Problem to solve:
Find the string "back" in the records. Copy every line it appears in.

—————

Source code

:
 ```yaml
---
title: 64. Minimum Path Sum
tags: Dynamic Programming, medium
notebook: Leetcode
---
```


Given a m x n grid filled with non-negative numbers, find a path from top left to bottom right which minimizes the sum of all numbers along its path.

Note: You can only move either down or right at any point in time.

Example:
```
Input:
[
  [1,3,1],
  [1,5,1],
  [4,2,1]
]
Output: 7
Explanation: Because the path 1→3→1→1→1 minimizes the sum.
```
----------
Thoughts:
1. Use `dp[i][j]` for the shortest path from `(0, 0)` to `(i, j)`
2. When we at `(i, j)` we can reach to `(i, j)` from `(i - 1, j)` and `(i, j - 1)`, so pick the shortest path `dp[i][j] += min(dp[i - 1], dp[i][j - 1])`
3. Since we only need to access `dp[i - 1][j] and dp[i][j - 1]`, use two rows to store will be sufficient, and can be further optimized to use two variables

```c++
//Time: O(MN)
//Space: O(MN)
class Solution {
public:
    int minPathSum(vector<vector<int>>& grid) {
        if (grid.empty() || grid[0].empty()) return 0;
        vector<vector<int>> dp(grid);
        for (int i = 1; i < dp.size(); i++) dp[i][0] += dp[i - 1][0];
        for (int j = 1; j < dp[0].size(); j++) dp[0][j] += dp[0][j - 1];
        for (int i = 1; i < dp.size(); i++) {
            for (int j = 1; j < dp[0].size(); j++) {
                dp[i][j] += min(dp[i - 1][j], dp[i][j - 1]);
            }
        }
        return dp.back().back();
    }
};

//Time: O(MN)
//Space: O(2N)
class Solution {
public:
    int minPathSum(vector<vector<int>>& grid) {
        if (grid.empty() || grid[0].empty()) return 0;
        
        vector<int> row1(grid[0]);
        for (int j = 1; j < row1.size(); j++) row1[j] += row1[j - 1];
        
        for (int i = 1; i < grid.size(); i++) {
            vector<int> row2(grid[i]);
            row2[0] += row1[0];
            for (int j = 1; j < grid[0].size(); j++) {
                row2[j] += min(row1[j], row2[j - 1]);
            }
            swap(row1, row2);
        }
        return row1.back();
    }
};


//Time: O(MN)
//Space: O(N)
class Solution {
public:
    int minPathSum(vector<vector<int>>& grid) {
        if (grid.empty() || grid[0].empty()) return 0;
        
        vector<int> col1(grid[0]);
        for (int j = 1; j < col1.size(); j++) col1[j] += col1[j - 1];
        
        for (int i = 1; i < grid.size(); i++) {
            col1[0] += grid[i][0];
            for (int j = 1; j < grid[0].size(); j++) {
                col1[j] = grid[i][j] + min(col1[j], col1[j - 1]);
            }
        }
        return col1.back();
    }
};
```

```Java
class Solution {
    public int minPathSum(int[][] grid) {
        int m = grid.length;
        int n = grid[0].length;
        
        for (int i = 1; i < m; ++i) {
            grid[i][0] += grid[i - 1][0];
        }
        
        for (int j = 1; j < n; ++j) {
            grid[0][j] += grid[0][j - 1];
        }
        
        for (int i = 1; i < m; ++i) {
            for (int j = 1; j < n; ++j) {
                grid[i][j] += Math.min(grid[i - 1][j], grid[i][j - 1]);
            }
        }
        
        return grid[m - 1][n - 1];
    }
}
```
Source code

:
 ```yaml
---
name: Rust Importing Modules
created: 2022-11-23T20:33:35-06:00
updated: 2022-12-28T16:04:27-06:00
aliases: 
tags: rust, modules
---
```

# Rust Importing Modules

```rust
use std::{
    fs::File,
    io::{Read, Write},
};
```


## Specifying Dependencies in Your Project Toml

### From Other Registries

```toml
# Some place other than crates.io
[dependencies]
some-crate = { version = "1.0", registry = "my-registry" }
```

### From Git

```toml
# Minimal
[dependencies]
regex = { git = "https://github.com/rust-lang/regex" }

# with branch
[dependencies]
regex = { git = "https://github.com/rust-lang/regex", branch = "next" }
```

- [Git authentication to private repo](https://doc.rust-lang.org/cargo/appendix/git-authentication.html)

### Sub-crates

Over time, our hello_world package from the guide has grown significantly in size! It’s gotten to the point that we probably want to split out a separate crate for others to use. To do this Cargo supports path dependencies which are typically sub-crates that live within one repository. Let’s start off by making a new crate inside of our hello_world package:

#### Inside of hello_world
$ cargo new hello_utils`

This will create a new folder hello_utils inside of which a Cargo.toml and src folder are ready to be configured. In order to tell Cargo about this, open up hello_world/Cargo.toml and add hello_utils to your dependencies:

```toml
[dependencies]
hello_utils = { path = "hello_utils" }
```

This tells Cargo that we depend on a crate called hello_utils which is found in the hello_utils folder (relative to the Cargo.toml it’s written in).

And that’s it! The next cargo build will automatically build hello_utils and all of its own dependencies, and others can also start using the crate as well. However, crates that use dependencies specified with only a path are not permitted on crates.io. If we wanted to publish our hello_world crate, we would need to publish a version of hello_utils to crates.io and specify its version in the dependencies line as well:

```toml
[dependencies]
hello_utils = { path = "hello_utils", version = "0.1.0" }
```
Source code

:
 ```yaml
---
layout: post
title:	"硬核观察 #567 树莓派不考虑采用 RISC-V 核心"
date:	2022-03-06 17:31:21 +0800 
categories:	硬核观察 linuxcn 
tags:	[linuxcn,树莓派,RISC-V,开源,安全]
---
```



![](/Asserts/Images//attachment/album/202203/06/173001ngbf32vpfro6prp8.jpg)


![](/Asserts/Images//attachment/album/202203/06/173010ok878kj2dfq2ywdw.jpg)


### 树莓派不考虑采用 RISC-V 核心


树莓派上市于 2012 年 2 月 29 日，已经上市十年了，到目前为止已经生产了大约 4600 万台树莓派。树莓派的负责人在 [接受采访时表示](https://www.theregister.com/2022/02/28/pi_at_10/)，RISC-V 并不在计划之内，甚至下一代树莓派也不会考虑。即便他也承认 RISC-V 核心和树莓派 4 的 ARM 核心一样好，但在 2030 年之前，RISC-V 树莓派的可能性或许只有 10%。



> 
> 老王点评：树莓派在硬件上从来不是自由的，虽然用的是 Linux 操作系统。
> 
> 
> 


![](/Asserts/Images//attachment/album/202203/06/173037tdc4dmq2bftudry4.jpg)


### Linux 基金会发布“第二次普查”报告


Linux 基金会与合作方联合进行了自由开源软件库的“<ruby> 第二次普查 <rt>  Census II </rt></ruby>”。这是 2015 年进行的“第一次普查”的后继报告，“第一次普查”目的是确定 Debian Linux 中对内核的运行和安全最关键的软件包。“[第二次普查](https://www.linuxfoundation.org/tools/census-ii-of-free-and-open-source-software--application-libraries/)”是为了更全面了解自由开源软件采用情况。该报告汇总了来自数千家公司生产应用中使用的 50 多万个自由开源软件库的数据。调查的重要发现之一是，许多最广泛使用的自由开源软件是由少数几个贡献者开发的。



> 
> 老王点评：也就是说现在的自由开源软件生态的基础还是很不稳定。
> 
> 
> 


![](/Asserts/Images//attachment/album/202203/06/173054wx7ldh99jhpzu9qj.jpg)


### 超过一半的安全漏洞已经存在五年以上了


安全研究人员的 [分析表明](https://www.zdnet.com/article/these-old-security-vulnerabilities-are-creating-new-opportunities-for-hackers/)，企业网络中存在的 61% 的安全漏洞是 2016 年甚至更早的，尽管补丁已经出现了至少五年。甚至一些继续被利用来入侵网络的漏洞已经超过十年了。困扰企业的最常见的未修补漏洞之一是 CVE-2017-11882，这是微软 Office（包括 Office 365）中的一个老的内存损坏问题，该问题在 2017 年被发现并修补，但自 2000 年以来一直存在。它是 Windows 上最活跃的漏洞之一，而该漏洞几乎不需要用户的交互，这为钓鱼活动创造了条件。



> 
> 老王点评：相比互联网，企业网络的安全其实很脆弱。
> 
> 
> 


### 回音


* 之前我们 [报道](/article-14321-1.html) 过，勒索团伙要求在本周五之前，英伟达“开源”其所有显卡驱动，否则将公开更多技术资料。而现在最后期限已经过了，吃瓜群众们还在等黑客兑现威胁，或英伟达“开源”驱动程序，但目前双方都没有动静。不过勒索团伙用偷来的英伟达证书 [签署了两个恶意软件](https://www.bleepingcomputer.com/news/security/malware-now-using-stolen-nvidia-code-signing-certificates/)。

—————

Response to this exercise:
        return dp.back().back();
        return row1.back();
        return col1.back();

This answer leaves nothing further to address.